## WHAT TO PRODUCE:
Find the line containing "##### r - вправо" in the entries below. Restate it and each line after it, word for word, up to and including the line containing "## 2.Добавить графический интерфейc".

## MATERIAL FOR THIS TASK:

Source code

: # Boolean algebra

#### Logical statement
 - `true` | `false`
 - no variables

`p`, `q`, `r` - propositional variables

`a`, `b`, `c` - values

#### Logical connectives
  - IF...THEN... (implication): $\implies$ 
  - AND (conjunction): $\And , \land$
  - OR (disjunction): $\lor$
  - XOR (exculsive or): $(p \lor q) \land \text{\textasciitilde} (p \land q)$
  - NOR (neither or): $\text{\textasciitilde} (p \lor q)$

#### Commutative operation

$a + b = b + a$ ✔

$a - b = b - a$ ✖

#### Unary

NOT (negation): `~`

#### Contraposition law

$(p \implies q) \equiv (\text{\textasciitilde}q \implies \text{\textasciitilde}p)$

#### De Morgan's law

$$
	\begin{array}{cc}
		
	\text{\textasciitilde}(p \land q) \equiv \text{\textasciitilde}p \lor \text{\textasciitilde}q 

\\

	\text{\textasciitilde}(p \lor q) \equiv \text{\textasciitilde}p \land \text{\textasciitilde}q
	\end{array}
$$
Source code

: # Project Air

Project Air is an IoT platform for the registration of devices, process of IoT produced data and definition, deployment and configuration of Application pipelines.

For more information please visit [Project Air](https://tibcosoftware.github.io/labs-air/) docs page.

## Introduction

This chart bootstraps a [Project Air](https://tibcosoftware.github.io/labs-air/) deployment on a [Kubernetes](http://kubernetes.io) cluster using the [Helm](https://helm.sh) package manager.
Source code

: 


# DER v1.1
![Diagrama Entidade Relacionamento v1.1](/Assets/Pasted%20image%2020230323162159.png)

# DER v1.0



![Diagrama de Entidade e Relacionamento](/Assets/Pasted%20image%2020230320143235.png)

...

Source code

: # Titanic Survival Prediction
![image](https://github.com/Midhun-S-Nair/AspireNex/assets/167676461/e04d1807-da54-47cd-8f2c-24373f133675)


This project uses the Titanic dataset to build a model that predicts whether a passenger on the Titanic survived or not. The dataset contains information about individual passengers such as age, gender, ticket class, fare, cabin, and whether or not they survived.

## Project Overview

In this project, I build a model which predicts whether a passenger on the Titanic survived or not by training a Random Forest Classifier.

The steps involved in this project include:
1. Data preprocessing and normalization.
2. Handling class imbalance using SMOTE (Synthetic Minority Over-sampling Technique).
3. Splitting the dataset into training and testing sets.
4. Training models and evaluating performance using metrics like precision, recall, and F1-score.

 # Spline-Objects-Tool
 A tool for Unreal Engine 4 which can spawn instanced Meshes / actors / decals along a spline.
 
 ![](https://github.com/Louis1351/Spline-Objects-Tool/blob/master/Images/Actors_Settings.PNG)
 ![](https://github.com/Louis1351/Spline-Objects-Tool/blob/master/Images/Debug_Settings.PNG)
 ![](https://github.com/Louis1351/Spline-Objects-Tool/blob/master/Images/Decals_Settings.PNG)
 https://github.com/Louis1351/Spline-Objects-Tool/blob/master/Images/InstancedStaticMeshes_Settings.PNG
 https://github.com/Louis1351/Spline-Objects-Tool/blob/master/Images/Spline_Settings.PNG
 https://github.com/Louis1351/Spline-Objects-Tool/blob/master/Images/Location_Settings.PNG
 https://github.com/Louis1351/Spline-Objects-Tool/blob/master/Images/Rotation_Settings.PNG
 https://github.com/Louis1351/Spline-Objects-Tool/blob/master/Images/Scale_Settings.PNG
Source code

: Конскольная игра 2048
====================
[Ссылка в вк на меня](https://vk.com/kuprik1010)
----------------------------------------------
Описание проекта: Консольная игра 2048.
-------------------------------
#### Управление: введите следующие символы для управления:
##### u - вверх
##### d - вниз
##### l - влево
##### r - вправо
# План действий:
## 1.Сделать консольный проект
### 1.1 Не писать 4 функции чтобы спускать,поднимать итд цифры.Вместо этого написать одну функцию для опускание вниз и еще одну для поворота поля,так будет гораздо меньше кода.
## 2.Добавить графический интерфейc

## ANSWER TO THIS TASK:
##### r - вправо
# План действий:
## 1.Сделать консольный проект
### 1.1 Не писать 4 функции чтобы спускать,поднимать итд цифры.Вместо этого написать одну функцию для опускание вниз и еще одну для поворота поля,так будет гораздо меньше кода.
## 2.Добавить графический интерфейc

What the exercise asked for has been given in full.